“What do you want for your kids?” I asked the parents assembled before me. In a rag-tag sort of unison, they all replied, “Happiness!”

“Well, they’re watching!” I countered.  So many times we as parents give a not-so-subtle message to our young: “I want you to be happy so much, that I’m going to make myself miserable just so you can be happy.”

Of course, what the child hears is, “People must be unhappy in the name of love to be a good parent,” and they will surely give up their happiness for the next generation, just as we have given ours up for them.

Until the cycle is broken.

Happiness begins within us. When we are truer to ourselves we can be truer to those we love.

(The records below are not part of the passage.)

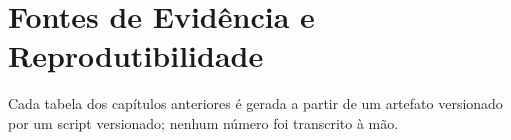 \chapter{Fontes de Evidência e Reprodutibilidade}
\label{apend:fontes}

Cada tabela dos capítulos anteriores é gerada a partir de um artefato versionado por um script versionado; nenhum número foi transcrito à mão.


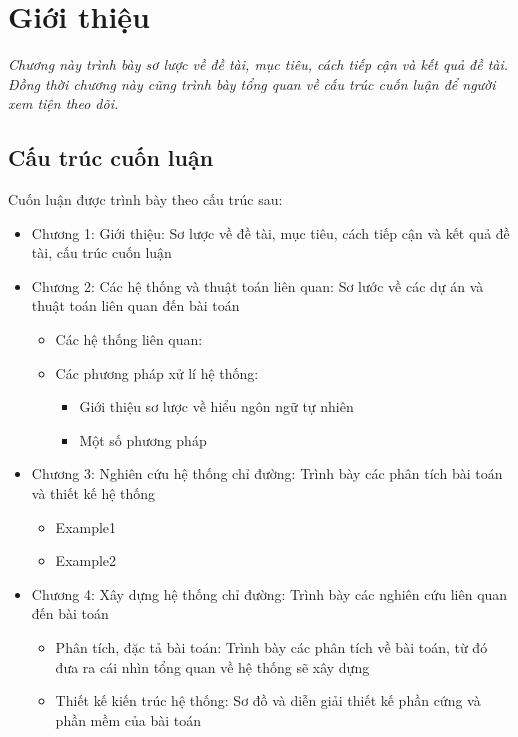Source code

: \chapter{Giới thiệu}
\label{Chapter1}

\emph{Chương này trình bày sơ lược về đề tài, mục tiêu, cách tiếp cận và kết quả đề tài. Đồng thời chương này cũng trình bày tổng quan về cấu trúc cuốn luận để người xem tiện theo dõi.}
\section{Cấu trúc cuốn luận}
Cuốn luận được trình bày theo cấu trúc sau:
\begin{itemize}
    \item Chương 1: Giới thiệu: Sơ lược về đề tài, mục tiêu, cách tiếp cận và kết quả đề tài, cấu trúc cuốn luận
    \item Chương 2: Các hệ thống và thuật toán liên quan: Sơ lước về các dự án và thuật toán liên quan đến bài toán
          \begin{itemize}
              \item Các hệ thống liên quan:
              \item Các phương pháp xử lí hệ thống:
                    \begin{itemize}
                        \item Giới thiệu sơ lược về hiểu ngôn ngữ tự nhiên
                        \item Một số phương pháp
                    \end{itemize}
          \end{itemize}
    \item Chương 3: Nghiên cứu hệ thống chỉ đường: Trình bày các phân tích bài toán và thiết kế hệ thống
          \begin{itemize}
              \item Example1
              \item Example2
          \end{itemize}
    \item Chương 4: Xây dựng hệ thống chỉ đường: Trình bày các nghiên cứu liên quan đến bài toán
          \begin{itemize}
              \item Phân tích, đặc tả bài toán: Trình bày các phân tích về bài toán, từ đó đưa ra cái nhìn tổng quan về hệ thống sẽ xây dựng
              \item Thiết kế kiến trúc hệ thống: Sơ đồ và diễn giải thiết kế phần cứng và phần mềm của bài toán

\end{itemize}
\end{itemize}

Things do not change. We change. - Henry David Thoreau

We can being our gentle return to happiness with this question: If I had no fear what would I do?

Hint: If your answer was to quit something, i.e. a job or a marriage, then take a deep breath. If you had no fear, and more hope, you might sit down with those involved and share from your heart what’s going on inside of you, asking for changes clearly and calmly. Or you might make changes immediately. Only you know.

“You seem unhappy,” I said to the executive at the large corporation.

“Oh, I dunno,” he replied.

“If you had no fear what would do?”  

“I don’t have any fear, MK! I just negotiated a multi-million dollar deal!”

“Okay, so if you had no fear, who would you be?” Then he told me a dream he’d never told anyone before.

We cannot deny who we are. It is oozing out our pores. When we find the integrity to speak from our hearts and align our lives with our values, we have taken the first steps toward living happy and giving our children the greatest gift of all.